**WORK INSTRUCTIONS**
Please return exactly the lines from the top of the data through the line that contains "encerramento de forma crescente, por default|", and skip all pictures.

Segment Open

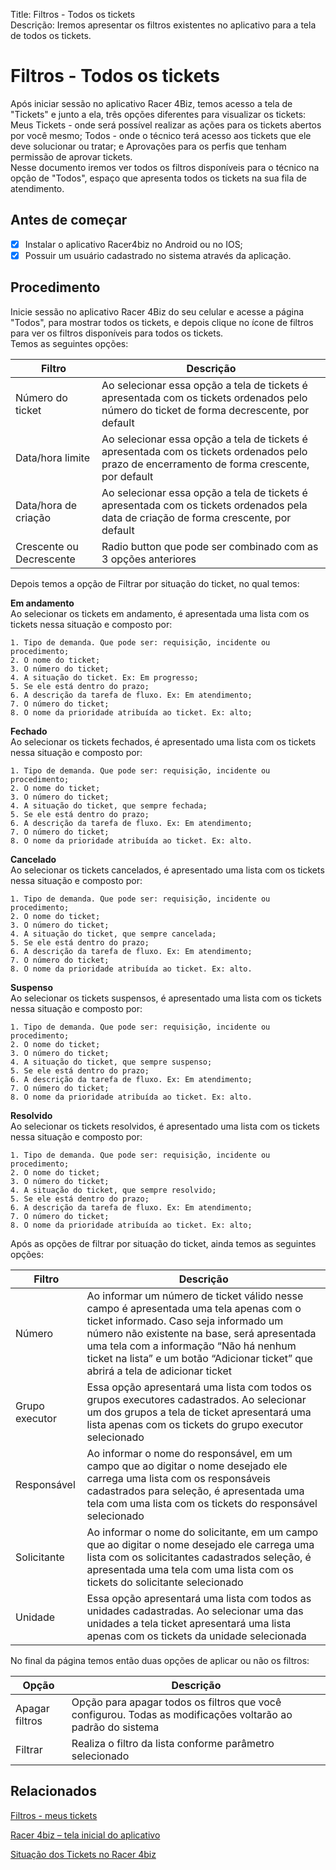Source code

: Title: Filtros - Todos os tickets  
Descrição: Iremos apresentar os filtros existentes no aplicativo para a tela de todos os tickets.

# Filtros - Todos os tickets

Após iniciar sessão no aplicativo Racer 4Biz, temos acesso a tela de "Tickets" e junto a ela, três opções diferentes para visualizar os tickets: Meus Tickets - onde será possível realizar as ações para os tickets abertos por você mesmo; Todos - onde o técnico terá acesso aos tickets que ele deve solucionar ou tratar; e Aprovações para os perfis que tenham permissão de aprovar tickets.  
Nesse documento iremos ver todos os filtros disponíveis para o técnico na opção de "Todos", espaço que apresenta todos os tickets na sua fila de atendimento.

## Antes de começar

- [x] Instalar o aplicativo Racer4biz no Android ou no IOS;  
- [x] Possuir um usuário cadastrado no sistema através da aplicação.

## Procedimento

Inicie sessão no aplicativo Racer 4Biz do seu celular e acesse a página "Todos", para mostrar todos os tickets, e depois clique no ícone de filtros para ver os filtros disponíveis para todos os tickets.  
Temos as seguintes opções:  

|Filtro|Descrição|
|------|---------|
|Número do ticket|Ao selecionar essa opção a tela de tickets é apresentada com os tickets ordenados pelo número do ticket de forma decrescente, por default|
|Data/hora limite|Ao selecionar essa opção a tela de tickets é apresentada com os tickets ordenados pelo prazo de encerramento de forma crescente, por default|
|Data/hora de criação|Ao selecionar essa opção a tela de tickets é apresentada com os tickets ordenados pela data de criação de forma crescente, por default|
|Crescente ou Decrescente|Radio button que pode ser combinado com as 3 opções anteriores|

Depois temos a opção de Filtrar por situação do ticket, no qual temos:

**Em andamento**  
Ao selecionar os tickets em andamento, é apresentada uma lista com os tickets nessa situação e composto por:  
  
    1. Tipo de demanda. Que pode ser: requisição, incidente ou procedimento;
    2. O nome do ticket;
    3. O número do ticket;
    4. A situação do ticket. Ex: Em progresso;
    5. Se ele está dentro do prazo;
    6. A descrição da tarefa de fluxo. Ex: Em atendimento;
    7. O número do ticket;
    8. O nome da prioridade atribuída ao ticket. Ex: alto;
    
**Fechado**  
Ao selecionar os tickets fechados, é apresentado uma lista com os tickets nessa situação e composto por:

    1. Tipo de demanda. Que pode ser: requisição, incidente ou procedimento;
    2. O nome do ticket;
    3. O número do ticket;
    4. A situação do ticket, que sempre fechada;
    5. Se ele está dentro do prazo;
    6. A descrição da tarefa de fluxo. Ex: Em atendimento;
    7. O número do ticket;
    8. O nome da prioridade atribuída ao ticket. Ex: alto.
    
**Cancelado**  
Ao selecionar os tickets cancelados, é apresentado uma lista com os tickets nessa situação e composto por:

    1. Tipo de demanda. Que pode ser: requisição, incidente ou procedimento;
    2. O nome do ticket;
    3. O número do ticket;
    4. A situação do ticket, que sempre cancelada;
    5. Se ele está dentro do prazo;
    6. A descrição da tarefa de fluxo. Ex: Em atendimento;
    7. O número do ticket;
    8. O nome da prioridade atribuída ao ticket. Ex: alto.
    
**Suspenso**  
Ao selecionar os tickets suspensos, é apresentado uma lista com os tickets nessa situação e composto por:  

    1. Tipo de demanda. Que pode ser: requisição, incidente ou procedimento;
    2. O nome do ticket;
    3. O número do ticket;
    4. A situação do ticket, que sempre suspenso;
    5. Se ele está dentro do prazo;
    6. A descrição da tarefa de fluxo. Ex: Em atendimento;
    7. O número do ticket;
    8. O nome da prioridade atribuída ao ticket. Ex: alto.
    
**Resolvido**  
Ao selecionar os tickets resolvidos, é apresentado uma lista com os tickets nessa situação e composto por:

    1. Tipo de demanda. Que pode ser: requisição, incidente ou procedimento;
    2. O nome do ticket;
    3. O número do ticket;
    4. A situação do ticket, que sempre resolvido;
    5. Se ele está dentro do prazo;
    6. A descrição da tarefa de fluxo. Ex: Em atendimento;
    7. O número do ticket;
    8. O nome da prioridade atribuída ao ticket. Ex: alto;
    
Após as opções de filtrar por situação do ticket, ainda temos as seguintes opções:

|Filtro|Descrição|
|------|---------|
|Número|Ao informar um número de ticket válido nesse campo é apresentada uma tela apenas com o ticket informado. Caso seja informado um número não existente na base, será apresentada uma tela com a informação “Não há nenhum ticket na lista” e um botão “Adicionar ticket” que abrirá a tela de adicionar ticket|
|Grupo executor|Essa opção apresentará uma lista com todos os grupos executores cadastrados. Ao selecionar um dos grupos a tela de ticket apresentará uma lista apenas com os tickets do grupo executor selecionado|
|Responsável|Ao informar o nome do responsável, em um campo que ao digitar o nome desejado ele carrega uma lista com os responsáveis cadastrados para seleção, é apresentada uma tela com uma lista com os tickets do responsável selecionado|
|Solicitante|Ao informar o nome do solicitante, em um campo que ao digitar o nome desejado ele carrega uma lista com os solicitantes cadastrados seleção, é apresentada uma tela com uma lista com os tickets do solicitante selecionado|
|Unidade|Essa opção apresentará uma lista com todos as unidades cadastradas. Ao selecionar uma das unidades a tela ticket apresentará uma lista apenas com os tickets da unidade selecionada|

No final da página temos então duas opções de aplicar ou não os filtros:

|Opção|Descrição|
|-----|---------|
|Apagar filtros| Opção para apagar todos os filtros que você configurou. Todas as modificações voltarão ao padrão do sistema|
|Filtrar|Realiza o filtro da lista conforme parâmetro selecionado|

## Relacionados

[Filtros - meus tickets](/pt-br/4biz-helium/additional-features/racer-4biz-app/my-tickets-filters.html)

[Racer 4biz – tela inicial do aplicativo](/pt-br/4biz-helium/additional-features/racer-4biz-app/racer-homescreen.html)

[Situação dos Tickets no Racer 4biz](/pt-br/4biz-helium/additional-features/racer-4biz-app/ticket-status-racer.html)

Segment Closed

**PROBLEM SOLUTION**
Source code

: Title: Filtros - Todos os tickets  
Descrição: Iremos apresentar os filtros existentes no aplicativo para a tela de todos os tickets.

# Filtros - Todos os tickets

Após iniciar sessão no aplicativo Racer 4Biz, temos acesso a tela de "Tickets" e junto a ela, três opções diferentes para visualizar os tickets: Meus Tickets - onde será possível realizar as ações para os tickets abertos por você mesmo; Todos - onde o técnico terá acesso aos tickets que ele deve solucionar ou tratar; e Aprovações para os perfis que tenham permissão de aprovar tickets.  
Nesse documento iremos ver todos os filtros disponíveis para o técnico na opção de "Todos", espaço que apresenta todos os tickets na sua fila de atendimento.

## Antes de começar

- [x] Instalar o aplicativo Racer4biz no Android ou no IOS;  
- [x] Possuir um usuário cadastrado no sistema através da aplicação.

## Procedimento

Inicie sessão no aplicativo Racer 4Biz do seu celular e acesse a página "Todos", para mostrar todos os tickets, e depois clique no ícone de filtros para ver os filtros disponíveis para todos os tickets.  
Temos as seguintes opções:  

|Filtro|Descrição|
|------|---------|
|Número do ticket|Ao selecionar essa opção a tela de tickets é apresentada com os tickets ordenados pelo número do ticket de forma decrescente, por default|
|Data/hora limite|Ao selecionar essa opção a tela de tickets é apresentada com os tickets ordenados pelo prazo de encerramento de forma crescente, por default|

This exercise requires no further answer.